I had a dataframe like below, and I would like to remove duplications based on certain criteria. 1) If the startdate is greater than Month, it will be removed. 2) If the startdate is less than Month, keep the latest record.

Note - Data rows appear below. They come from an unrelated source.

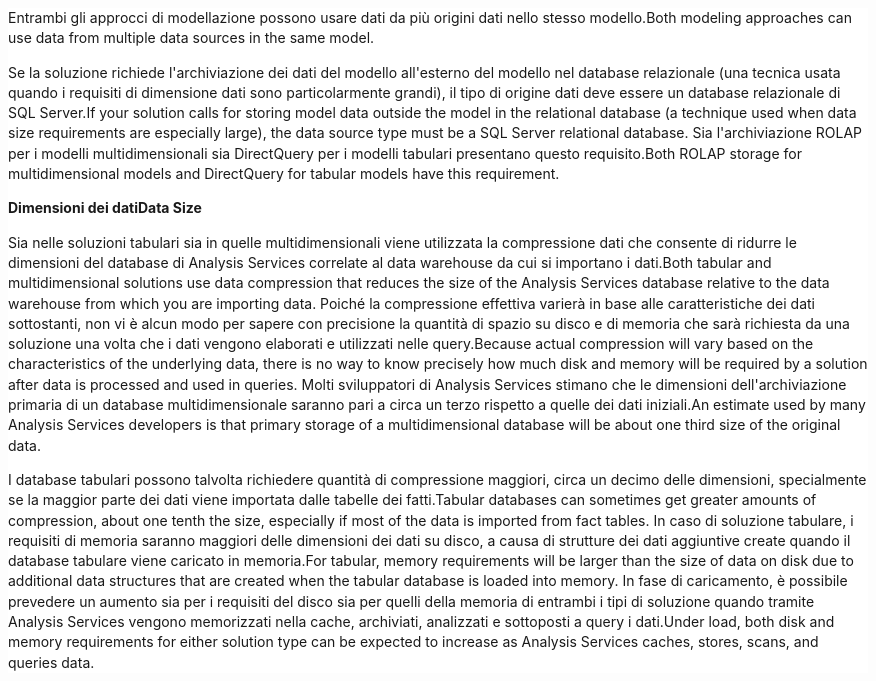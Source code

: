  <span data-ttu-id="d5b24-152">Entrambi gli approcci di modellazione possono usare dati da più origini dati nello stesso modello.</span><span class="sxs-lookup"><span data-stu-id="d5b24-152">Both modeling approaches can use data from multiple data sources in the same model.</span></span>  
  
 <span data-ttu-id="d5b24-153">Se la soluzione richiede l'archiviazione dei dati del modello all'esterno del modello nel database relazionale (una tecnica usata quando i requisiti di dimensione dati sono particolarmente grandi), il tipo di origine dati deve essere un database relazionale di SQL Server.</span><span class="sxs-lookup"><span data-stu-id="d5b24-153">If your solution calls for storing model data outside the model in the relational database (a technique used when data size requirements are especially large), the data source type must be a SQL Server relational database.</span></span> <span data-ttu-id="d5b24-154">Sia l'archiviazione ROLAP per i modelli multidimensionali sia DirectQuery per i modelli tabulari presentano questo requisito.</span><span class="sxs-lookup"><span data-stu-id="d5b24-154">Both ROLAP storage for multidimensional models and DirectQuery for tabular models have this requirement.</span></span>  
  
 <span data-ttu-id="d5b24-155">**Dimensioni dei dati**</span><span class="sxs-lookup"><span data-stu-id="d5b24-155">**Data Size**</span></span>  
  
 <span data-ttu-id="d5b24-156">Sia nelle soluzioni tabulari sia in quelle multidimensionali viene utilizzata la compressione dati che consente di ridurre le dimensioni del database di Analysis Services correlate al data warehouse da cui si importano i dati.</span><span class="sxs-lookup"><span data-stu-id="d5b24-156">Both tabular and multidimensional solutions use data compression that reduces the size of the Analysis Services database relative to the data warehouse from which you are importing data.</span></span> <span data-ttu-id="d5b24-157">Poiché la compressione effettiva varierà in base alle caratteristiche dei dati sottostanti, non vi è alcun modo per sapere con precisione la quantità di spazio su disco e di memoria che sarà richiesta da una soluzione una volta che i dati vengono elaborati e utilizzati nelle query.</span><span class="sxs-lookup"><span data-stu-id="d5b24-157">Because actual compression will vary based on the characteristics of the underlying data, there is no way to know precisely how much disk and memory will be required by a solution after data is processed and used in queries.</span></span> <span data-ttu-id="d5b24-158">Molti sviluppatori di Analysis Services stimano che le dimensioni dell'archiviazione primaria di un database multidimensionale saranno pari a circa un terzo rispetto a quelle dei dati iniziali.</span><span class="sxs-lookup"><span data-stu-id="d5b24-158">An estimate used by many Analysis Services developers is that primary storage of a multidimensional database will be about one third size of the original data.</span></span>  
  
 <span data-ttu-id="d5b24-159">I database tabulari possono talvolta richiedere quantità di compressione maggiori, circa un decimo delle dimensioni, specialmente se la maggior parte dei dati viene importata dalle tabelle dei fatti.</span><span class="sxs-lookup"><span data-stu-id="d5b24-159">Tabular databases can sometimes get greater amounts of compression, about one tenth the size, especially if most of the data is imported from fact tables.</span></span> <span data-ttu-id="d5b24-160">In caso di soluzione tabulare, i requisiti di memoria saranno maggiori delle dimensioni dei dati su disco, a causa di strutture dei dati aggiuntive create quando il database tabulare viene caricato in memoria.</span><span class="sxs-lookup"><span data-stu-id="d5b24-160">For tabular, memory requirements will be larger than the size of data on disk due to additional data structures that are created when the tabular database is loaded into memory.</span></span> <span data-ttu-id="d5b24-161">In fase di caricamento, è possibile prevedere un aumento sia per i requisiti del disco sia per quelli della memoria di entrambi i tipi di soluzione quando tramite Analysis Services vengono memorizzati nella cache, archiviati, analizzati e sottoposti a query i dati.</span><span class="sxs-lookup"><span data-stu-id="d5b24-161">Under load, both disk and memory requirements for either solution type can be expected to increase as Analysis Services caches, stores, scans, and queries data.</span></span>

> COMP Month Startdate bundle result
> 0 TD3M 2018-03-01 2015-08-28 01_Essential keep
> 1 TD3M 2018-03-01 2018-07-17 04_Complete remove
> 2 TD3M 2018-04-01 2015-08-28 01_Essential keep
> 3 TD3M 2018-04-01 2018-07-17 04_Complete remove
> 4 TD3M 2018-05-01 2015-08-28 01_Essential keep
> 5 TD3M 2018-05-01 2018-07-17 04_Complete remove
> 6 TD3M 2018-06-01 2015-08-28 01_Essential keep
> 7 TD3M 2018-06-01 2018-07-17 04_Complete remove
> 8 TD3M 2018-08-01 2015-08-28 01_Essential remove
> 9 TD3M 2018-08-01 2018-07-17 04_Complete keep
> 10 TD3M 2018-09-01 2015-08-28 01_Essential remove
> 11 TD3M 2018-09-01 2018-07-17 04_Complete keep
The expected output would be:
> COMP Month Startdate bundle
> 0 TD3M 2018-03-01 2015-08-28 01_Essential
> 2 TD3M 2018-04-01 2015-08-28 01_Essential
> 4 TD3M 2018-05-01 2015-08-28 01_Essential
> 6 TD3M 2018-06-01 2015-08-28 01_Essential
> 9 TD3M 2018-08-01 2018-07-17 04_Complete
> 11 TD3M 2018-09-01 2018-07-17 04_Complete